Rendered images with source text
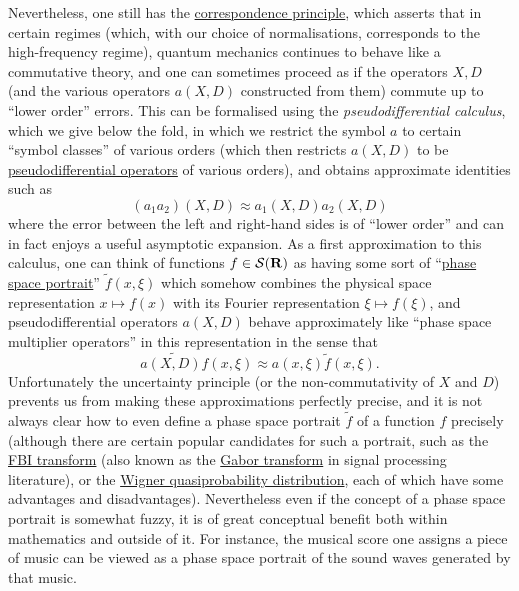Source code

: \documentclass[11pt]{article}
\theoremstyle{definition}
\begin{document}
 Nevertheless, one still has the \href{https://en.wikipedia.org/wiki/Correspondence_principle}{correspondence principle}, which asserts that in certain regimes (which, with our choice of normalisations, corresponds to the high-frequency regime), quantum mechanics continues to behave like a commutative theory, and one can sometimes proceed as if the operators \({X,D}\) (and the various operators \({a(X,D)}\) constructed from them) commute up to “lower order” errors. This can be formalised using the \emph{pseudodifferential calculus}, which we give below the fold, in which we restrict the symbol \({a}\) to certain “symbol classes” of various orders (which then restricts \({a(X,D)}\) to be \href{https://en.wikipedia.org/wiki/Pseudo-differential_operator}{pseudodifferential operators} of various orders), and obtains approximate identities such as 
\[\displaystyle  (a_1 a_2)(X,D) \approx a_1(X,D) a_2(X,D)\]
 where the error between the left and right-hand sides is of “lower order” and can in fact enjoys a useful asymptotic expansion. As a first approximation to this calculus, one can think of functions \({f \in {\mathcal S}({\bf R})}\) as having some sort of “\href{https://en.wikipedia.org/wiki/Phase_portrait}{phase space portrait}” \({\tilde f(x,\xi)}\) which somehow combines the physical space representation \({x \mapsto f(x)}\) with its Fourier representation \({\xi \mapsto f(\xi)}\), and pseudodifferential operators \({a(X,D)}\) behave approximately like “phase space multiplier operators” in this representation in the sense that 
\[\displaystyle  \widetilde{a(X,D) f}(x,\xi) \approx a(x,\xi) \tilde f(x,\xi).\]
 Unfortunately the uncertainty principle (or the non-commutativity of \({X}\) and \({D}\)) prevents us from making these approximations perfectly precise, and it is not always clear how to even define a phase space portrait \({\tilde f}\) of a function \({f}\) precisely (although there are certain popular candidates for such a portrait, such as the \href{https://en.wikipedia.org/wiki/Fourier%E2%80%93Bros%E2%80%93Iagolnitzer_transform}{FBI transform} (also known as the \href{https://en.wikipedia.org/wiki/Gabor_transform}{Gabor transform} in signal processing literature), or the \href{https://en.wikipedia.org/wiki/Wigner_quasiprobability_distribution}{Wigner quasiprobability distribution}, each of which have some advantages and disadvantages). Nevertheless even if the concept of a phase space portrait is somewhat fuzzy, it is of great conceptual benefit both within mathematics and outside of it. For instance, the musical score one assigns a piece of music can be viewed as a phase space portrait of the sound waves generated by that music.
\end{document}
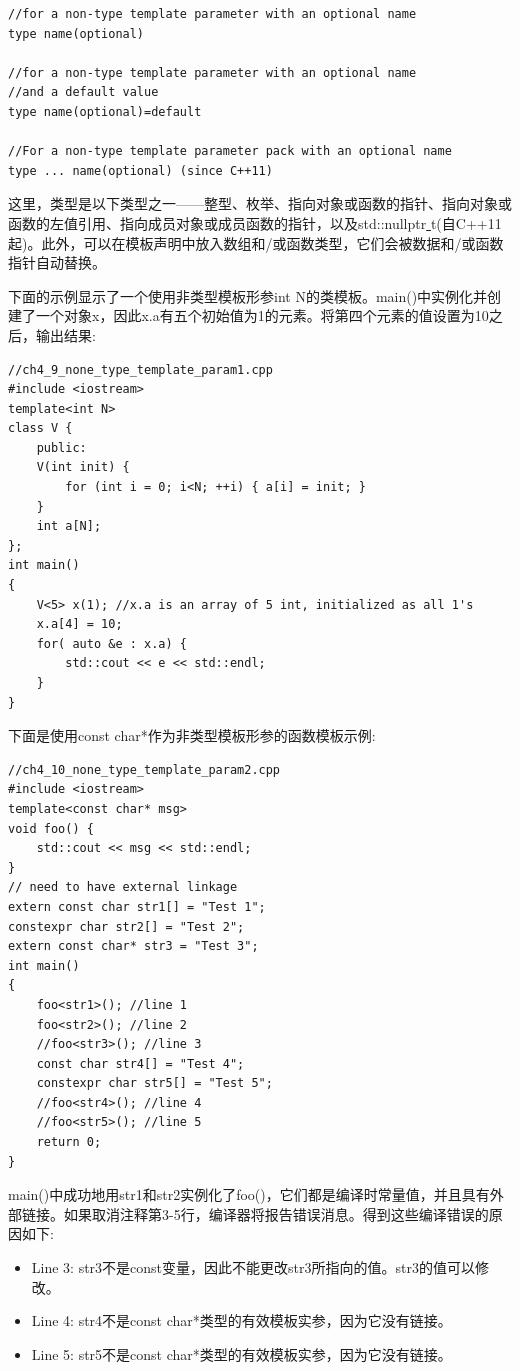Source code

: \begin{lstlisting}[caption={}]
//for a non-type template parameter with an optional name
type name(optional)

//for a non-type template parameter with an optional name
//and a default value
type name(optional)=default

//For a non-type template parameter pack with an optional name
type ... name(optional) (since C++11)
\end{lstlisting}

这里，类型是以下类型之一——整型、枚举、指向对象或函数的指针、指向对象或函数的左值引用、指向成员对象或成员函数的指针，以及std::nullptr\underline{ }t(自C++11起)。此外，可以在模板声明中放入数组和/或函数类型，它们会被数据和/或函数指针自动替换。 \par
下面的示例显示了一个使用非类型模板形参int N的类模板。main()中实例化并创建了一个对象x，因此x.a有五个初始值为1的元素。将第四个元素的值设置为10之后，输出结果:\par

\begin{lstlisting}[caption={}]
//ch4_9_none_type_template_param1.cpp
#include <iostream>
template<int N>
class V {
	public:
	V(int init) {
		for (int i = 0; i<N; ++i) { a[i] = init; }
	}
	int a[N];
};
int main()
{
	V<5> x(1); //x.a is an array of 5 int, initialized as all 1's
	x.a[4] = 10;
	for( auto &e : x.a) {
		std::cout << e << std::endl;
	}
}
\end{lstlisting}

下面是使用const char*作为非类型模板形参的函数模板示例: \par

\begin{lstlisting}[caption={}]
//ch4_10_none_type_template_param2.cpp
#include <iostream>
template<const char* msg>
void foo() {
	std::cout << msg << std::endl;
}
// need to have external linkage
extern const char str1[] = "Test 1";
constexpr char str2[] = "Test 2";
extern const char* str3 = "Test 3";
int main()
{
	foo<str1>(); //line 1
	foo<str2>(); //line 2
	//foo<str3>(); //line 3
	const char str4[] = "Test 4";
	constexpr char str5[] = "Test 5";
	//foo<str4>(); //line 4
	//foo<str5>(); //line 5
	return 0;
}
\end{lstlisting}

main()中成功地用str1和str2实例化了foo()，它们都是编译时常量值，并且具有外部链接。如果取消注释第3-5行，编译器将报告错误消息。得到这些编译错误的原因如下: \par

\begin{itemize}
	\item Line 3:  str3不是const变量，因此不能更改str3所指向的值。str3的值可以修改。
	\item Line 4:  str4不是const char*类型的有效模板实参，因为它没有链接。
	\item Line 5:  str5不是const char*类型的有效模板实参，因为它没有链接。
\end{itemize}

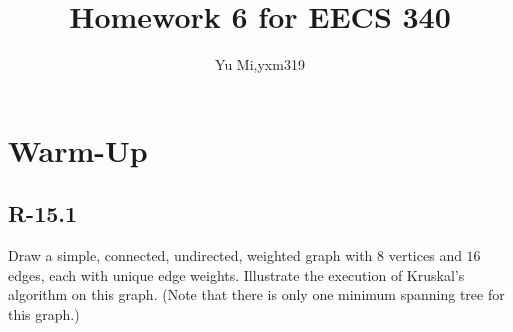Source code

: \documentclass[11pt]{article}
\begin{document}
	\title{Homework 6 for EECS 340}
	\author{Yu Mi,yxm319}
	\maketitle
\section{Warm-Up}
\subsection{R-15.1}
Draw a simple, connected, undirected, weighted graph with $8$ vertices and $16$ edges, each with unique edge weights. Illustrate the execution of Kruskal’s algorithm on this graph. (Note that there is only one minimum spanning tree for this graph.)
\end{document}
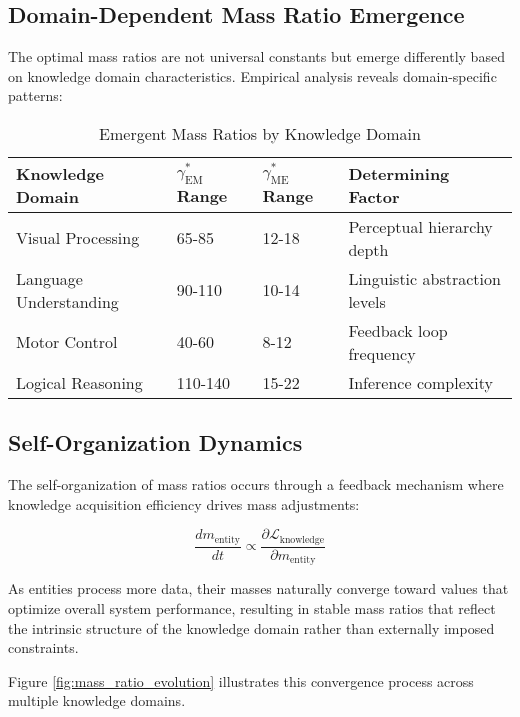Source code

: \subsection{Domain-Dependent Mass Ratio Emergence}

The optimal mass ratios are not universal constants but emerge differently based on knowledge domain characteristics. Empirical analysis reveals domain-specific patterns:

\begin{table}[h]
\centering
\caption{Emergent Mass Ratios by Knowledge Domain}
\label{tab:emergent_mass_ratios}
\begin{tabular}{p{3cm} p{3cm} p{3cm} p{4cm}}
\textbf{Knowledge Domain} & \textbf{$\gamma_{\text{EM}}^*$ Range} & \textbf{$\gamma_{\text{ME}}^*$ Range} & \textbf{Determining Factor} \\
\hline
Visual Processing & 65-85 & 12-18 & Perceptual hierarchy depth \\
Language Understanding & 90-110 & 10-14 & Linguistic abstraction levels \\
Motor Control & 40-60 & 8-12 & Feedback loop frequency \\
Logical Reasoning & 110-140 & 15-22 & Inference complexity \\
\hline
\end{tabular}
\end{table}

\subsection{Self-Organization Dynamics}

The self-organization of mass ratios occurs through a feedback mechanism where knowledge acquisition efficiency drives mass adjustments:

\begin{equation}
\frac{dm_{\text{entity}}}{dt} \propto \frac{\partial \mathcal{L}_{\text{knowledge}}}{\partial m_{\text{entity}}}
\end{equation}

As entities process more data, their masses naturally converge toward values that optimize overall system performance, resulting in stable mass ratios that reflect the intrinsic structure of the knowledge domain rather than externally imposed constraints.

Figure \ref{fig:mass_ratio_evolution} illustrates this convergence process across multiple knowledge domains.

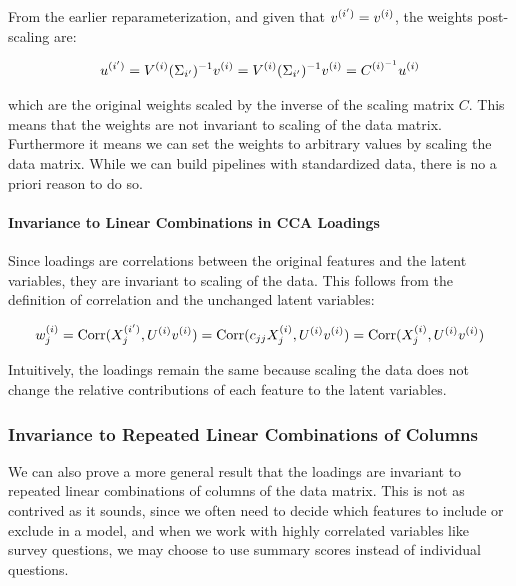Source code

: From the earlier reparameterization, and given that $v^{(i')}=v^{(i)}$, the weights post-scaling are:

\begin{align}
    u^{(i')} = V^{(i)}(\Sigma_{i'})^{-1}v^{(i)} = V^{(i)}(\Sigma_{i'})^{-1}v^{(i)} = C^{{(i)}^{-1}}u^{(i)} \label{eq:weights_change2}
\end{align}

which are the original weights scaled by the inverse of the scaling matrix \( C \). This means that the weights are not invariant to scaling of the data matrix. Furthermore it means we can set the weights to arbitrary values by scaling the data matrix.
While we can build pipelines with standardized data, there is no a priori reason to do so.

\paragraph{Invariance to Linear Combinations in CCA Loadings}

Since \gls{loadings} are correlations between the original features and the latent variables, they are invariant to scaling of the data.
This follows from the definition of correlation and the unchanged latent variables:

\begin{align}
    w^{(i)}_j = \operatorname{Corr}(X^{(i')}_j, U^{(i)}v^{(i)}) = \operatorname{Corr}(c_{jj}X^{(i)}_j, U^{(i)}v^{(i)}) = \operatorname{Corr}(X^{(i)}_j, U^{(i)}v^{(i)}) \label{eq:loading_invariant}
\end{align}

Intuitively, the \gls{loadings} remain the same because scaling the data does not change the relative contributions of each feature to the latent variables.

\subsubsection{Invariance to Repeated Linear Combinations of Columns}\label{subsubsec:invariance-to-linear-combinations}

We can also prove a more general result that the \gls{loadings} are invariant to repeated linear combinations of columns of the data matrix.
This is not as contrived as it sounds, since we often need to decide which features to include or exclude in a model, and when we work with highly correlated variables like survey questions, we may choose to use summary scores instead of individual questions.

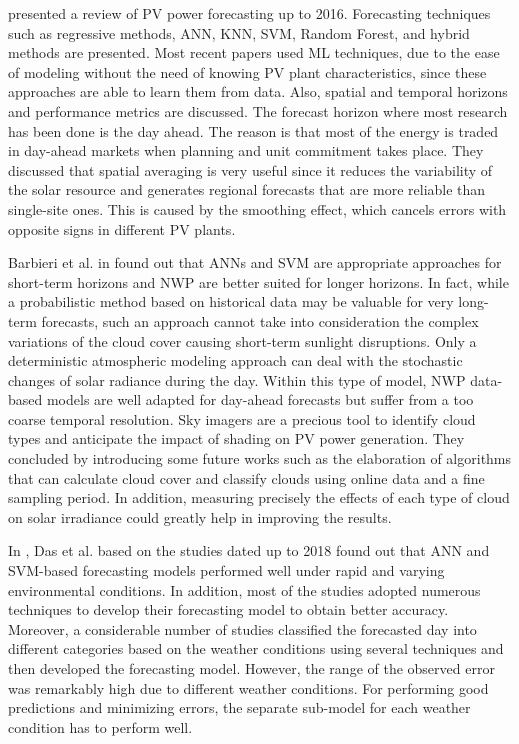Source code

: \cite{ANTONANZAS201678} presented a review of PV power forecasting up to 2016.
Forecasting techniques such as regressive methods, ANN, KNN, SVM, Random Forest, and hybrid methods are presented.
Most recent papers used ML techniques, due to the ease of modeling without the need of knowing PV plant characteristics, since these approaches are able to learn them from data.
Also, spatial and temporal horizons and performance metrics are discussed.
The forecast horizon where most research has been done is the day ahead.
The reason is that most of the energy is traded in day-ahead markets when planning and unit commitment takes place.
They discussed that spatial averaging is very useful since it reduces the variability of the solar resource and generates regional forecasts that are more reliable than single-site ones.
This is caused by the smoothing effect, which cancels errors with opposite signs in different PV plants.

Barbieri et al. in \cite{BARBIERI2017242} found out that ANNs and SVM are appropriate approaches for short-term horizons and NWP are better suited for longer horizons.
In fact, while a probabilistic method based on historical data may be valuable for very long-term forecasts, such an approach cannot take into consideration the complex variations of the cloud cover causing short-term sunlight disruptions.
Only a deterministic atmospheric modeling approach can deal with the stochastic changes of solar radiance during the day.
Within this type of model, NWP data-based models are well adapted for day-ahead forecasts but suffer from a too coarse temporal resolution.
Sky imagers are a precious tool to identify cloud types and anticipate the impact of shading on PV power generation.
They concluded by introducing some future works such as the elaboration of algorithms that can calculate cloud cover and classify clouds using online data and a fine sampling period.
In addition, measuring precisely the effects of each type of cloud on solar irradiance could greatly help in improving the results.

In \cite{DAS2018912}, Das et al. based on the studies dated up to 2018 found out that ANN and SVM-based forecasting models performed well under rapid and varying environmental conditions.
In addition, most of the studies adopted numerous techniques to develop their forecasting model to obtain better accuracy.
Moreover, a considerable number of studies classified the forecasted day into different categories based on the weather conditions using several techniques and then developed the forecasting model.
However, the range of the observed error was remarkably high due to different weather conditions.
For performing good predictions and minimizing errors, the separate sub-model for each weather condition has to perform well.

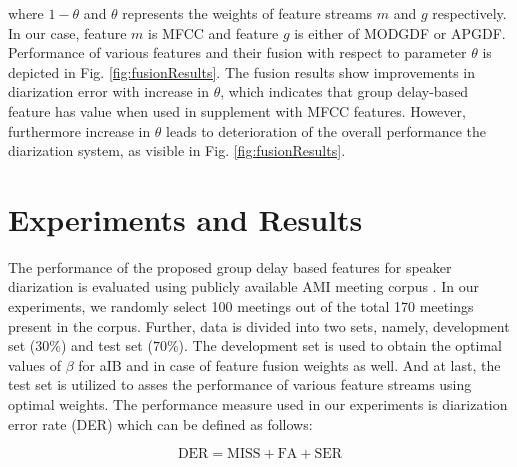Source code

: \documentclass[conference]{IEEEtran}
\begin{document}
where $1-\theta$ and $\theta$ represents the weights of feature streams $m$ and $g$ respectively. In our case, feature $m$ is MFCC and feature 
$g$ is either of MODGDF or APGDF. Performance of various features and their fusion 
with respect to parameter $\theta$ is depicted in Fig. \ref{fig:fusionResults}. The fusion results 
show improvements in diarization error with increase in $\theta$, which indicates that group delay-based 
feature has value when used in supplement with MFCC features. However, furthermore increase in $\theta$ leads to deterioration of the overall performance the diarization system, as visible in Fig. \ref{fig:fusionResults}.   



\section{Experiments and Results }
\label{experimentsNresults}

The performance of the proposed group delay based features for
speaker diarization is evaluated using publicly available AMI meeting corpus \cite{AMIData}. In
our experiments, we randomly select 100 meetings out of the total 170 meetings present in
the corpus. Further, data is divided into two sets, namely, development set ($30\%$) and test set ($70\%$).
The development set is used to obtain the optimal values of $\beta$ for aIB and
in case of feature fusion weights as well. And at last, the test set is utilized
to asses the performance of various feature streams using optimal weights. The
performance measure used in our experiments is diarization error rate (DER)
which can be defined as follows: 

\begin{equation}
\text{DER} = \text{MISS} + \text{FA} + \text{SER}
\end{equation}

\end{document}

Action item: The line containing "a_2)(X,D) \approx a_1(X,D) a_2(X,D)\]" marks the end: copy exactly every line from the start of the records up to and including it, leaving out the pictures.

Output for this exercise:
Source code

: \documentclass[11pt]{article}
\theoremstyle{definition}
\begin{document}
 Nevertheless, one still has the \href{https://en.wikipedia.org/wiki/Correspondence_principle}{correspondence principle}, which asserts that in certain regimes (which, with our choice of normalisations, corresponds to the high-frequency regime), quantum mechanics continues to behave like a commutative theory, and one can sometimes proceed as if the operators \({X,D}\) (and the various operators \({a(X,D)}\) constructed from them) commute up to “lower order” errors. This can be formalised using the \emph{pseudodifferential calculus}, which we give below the fold, in which we restrict the symbol \({a}\) to certain “symbol classes” of various orders (which then restricts \({a(X,D)}\) to be \href{https://en.wikipedia.org/wiki/Pseudo-differential_operator}{pseudodifferential operators} of various orders), and obtains approximate identities such as 
\[\displaystyle  (a_1 a_2)(X,D) \approx a_1(X,D) a_2(X,D)\]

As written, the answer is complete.